Xi Jinping may be the most powerful man in the world. His principal rival for that title – Joe Biden – presides over a dysfunctional political system in which effective domestic and foreign policymaking is difficult and contested. Xi faces no such internal constraints, a reality that is certain to be entrenched when he is given an unprecedented third term as China’s president at the 20th Chinese Communist Party (CCP) National Congress currently underway in Beijing.
The commentary in China surrounding this development is gushingly enthusiastic. Views in the broadly conceived West are predictably critical, if not alarmist. There is little doubt that the growing band of China hawks in places such as Australia and the United States will see Xi’s continuing dominance as a dangerous centralisation of authoritarian power that will further erode civil society in China and threaten the security of its neighbours.
To be fair, they’ve got a point. China is increasingly repressive at home and “assertive” abroad. Not the best time, you might think, for great expectations about China’s international role. And yet, if the world is ever going to address major collective action problems such as climate change, economic instability, or generally discouraging other states from believing that coercion pays, then China will have to be part of any possible solution.
True, China’s attitude toward Taiwan is not encouraging. And yet China’s “no limits” relationship with Russia, which might have looked to Beijing like a useful way of countering American hegemony, is rapidly turning into an instructive liability thanks to Vladimir Putin’s disastrous invasion of Ukraine. If nothing else, it may have encouraged to Xi rethink the feasibility of forcefully retaking Taiwan. Even the most powerful man in the world has to recognise the strengths and weaknesses of national power.
But if Xi can’t go down in history as the man who reunited China, what might he do that would win him plaudits and admiration at home and abroad? As Australia’s former prime minister Kevin Rudd can attest, Chinese policymakers don’t welcome gratuitous domestic and foreign policy advice, especially from relatively puny, presumptuous neighbours who are far too close to the United States. But there’s no harm in trying.
Given that Xi may be about the only international leader who Putin might actually listen to, China has the potential to play a potentially decisive role in bringing the conflict with Ukraine to a close. China has many reasons to want such a result: Putin is destabilising Eurasia, uniting the Western powers, rattling the global economy, and potentially starting an apocalyptic conflict from which no country will be immune.
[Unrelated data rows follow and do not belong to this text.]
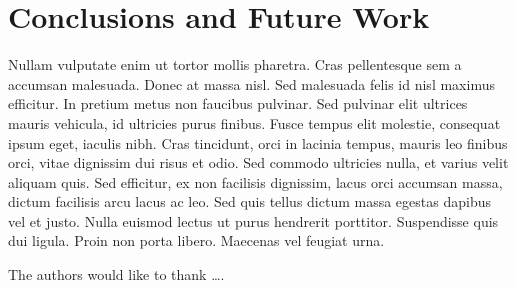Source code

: \section{Conclusions and Future Work}

Nullam vulputate enim ut tortor mollis pharetra. Cras pellentesque sem a accumsan malesuada. Donec at massa nisl. Sed malesuada felis id nisl maximus efficitur. In pretium metus non faucibus pulvinar. Sed pulvinar elit ultrices mauris vehicula, id ultricies purus finibus. Fusce tempus elit molestie, consequat ipsum eget, iaculis nibh. Cras tincidunt, orci in lacinia tempus, mauris leo finibus orci, vitae dignissim dui risus et odio. Sed commodo ultricies nulla, et varius velit aliquam quis. Sed efficitur, ex non facilisis dignissim, lacus orci accumsan massa, dictum facilisis arcu lacus ac leo. Sed quis tellus dictum massa egestas dapibus vel et justo. Nulla euismod lectus ut purus hendrerit porttitor. Suspendisse quis dui ligula. Proin non porta libero. Maecenas vel feugiat urna.

\begin{acks}
The authors would like to thank \dots.
\end{acks}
It's difficult to gauge Xi’s influence over Putin, but it’s likely to be greater than anyone else’s so a word in his ear about the futility and danger of this conflict could work, especially if some face-saving formula was part of the deal. Allowing Russia to keep some of the disputed territory in Ukraine might have to be part of this.
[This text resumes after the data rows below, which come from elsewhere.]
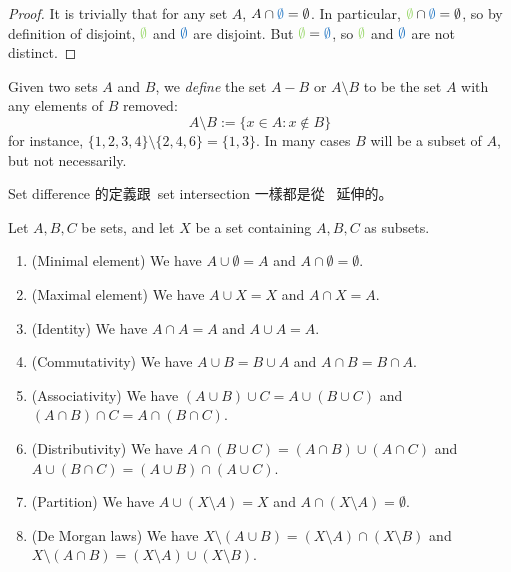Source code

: \begin{proof}
It is trivially that for any set \(A\), \(A \cap \BLUE{\emptyset} = \emptyset\). In particular, \(\GREEN{\emptyset} \cap \BLUE{\emptyset} = \emptyset\), so by definition of disjoint, \(\GREEN{\emptyset}\) and \(\BLUE{\emptyset}\) are disjoint. But \(\GREEN{\emptyset} = \BLUE{\emptyset}\), so \(\GREEN{\emptyset}\) and \(\BLUE{\emptyset}\) are not distinct.
\end{proof}

\begin{definition}  \label{def 3.1.27}
Given two sets \(A\) and \(B\), we \emph{define} the set \(A − B\) or \(A \setminus B\) to be the set \(A\) with any elements of \(B\) removed:
\[
A \setminus B := \{ x \in A : x \notin B \}
\]
for instance, \( \{ 1, 2, 3, 4 \} \setminus \{ 2, 4, 6 \}  = \{ 1, 3 \} \). In many cases \(B\) will be a subset of \(A\), but not necessarily.
\end{definition}

\begin{note}
Set difference 的定義跟\ set intersection 一樣都是從\  延伸的。
\end{note}

\begin{proposition}  \label{prop 3.1.28} 
Let \(A, B, C\) be sets, and let \(X\) be a set containing \(A, B, C\) as subsets.
\begin{enumerate}
    \item (Minimal element) We have \(A \cup \emptyset = A\) and \(A \cap \emptyset = \emptyset\).
    \item (Maximal element) We have \(A \cup X = X\) and \(A \cap X = A\).
    \item (Identity) We have \(A \cap A = A\) and \(A \cup A = A\).
    \item (Commutativity) We have \(A \cup B = B \cup A\) and \(A \cap B = B \cap A\).
    \item (Associativity) We have \((A \cup B) \cup C = A \cup (B \cup C)\) and \((A \cap B) \cap C = A \cap (B \cap C)\).
    \item (Distributivity) We have \(A \cap (B \cup C) = (A \cap B) \cup (A \cap C)\) and \(A \cup (B \cap C) = (A \cup B) \cap (A \cup C)\).
    \item (Partition) We have \(A \cup (X \setminus A) = X\) and \(A \cap (X \setminus A) = \emptyset\).
    \item (De Morgan laws) We have \(X \setminus (A \cup B) = (X \setminus A) \cap (X \setminus B) \) and \(X \setminus (A \cap B) = (X \setminus A) \cup (X \setminus B)\).
\end{enumerate}
\end{proposition}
Plainly the Ukrainians will take some persuading to go along with this, but China may have some cards to play here, too. China currently has a superabundance of under-utilised capacity in construction as a consequence of its own domestic developmental excesses. What if China offered to send an army of construction workers to Ukraine to rebuild the cities that are currently being reduced to rubble by the Russians? If there’s one thing China’s good at it’s putting up lots and lots of apartment blocks in short order. It might also help to resolve China’s domestic over-capacity problems.
Could Ukraine’s government refuse such an offer? Another question might be: does anyone have a better solution? Difficult to see the Americans rebuilding Ukraine, especially given the degraded state of their own domestic infrastructure. The European Union might help, but they don’t look to have the leverage to persuade Putin to cooperate, whereas China just might.
No doubt most strategic hard-heads and realists will think this is fanciful nonsense. They’re probably right. But if someone doesn’t take the lead on brokering a negotiated settlement In Ukraine it’s hard to see how this all ends – other than badly, possibly very, very badly.
Yes, it is difficult to imagine China taking on this sort international role. But if Xi wants the People’s Republic to be recognised and respected as an influential global power, then this is a chance to put his money where his mouth is. After all, this is precisely what the Americans did in the aftermath of the Second World War when the Marshall Plan underwrote the highly successful resurrection of Europe – something that reinforced American dominance for the next half century or so, too.
Constructive Chinese leadership might work wonders for its rather diminished soft power, give “socialism with Chinese characteristics” a good name, and possibly even make its relationship with Australia a good deal better. After all, what justification would there be for a continuing strategic alliance against the country that brought peace in our time? Who knows, maybe we could even think of developing a collective response to the climate problem, which remains the greatest challenge of the century. Now that really is a bit fanciful.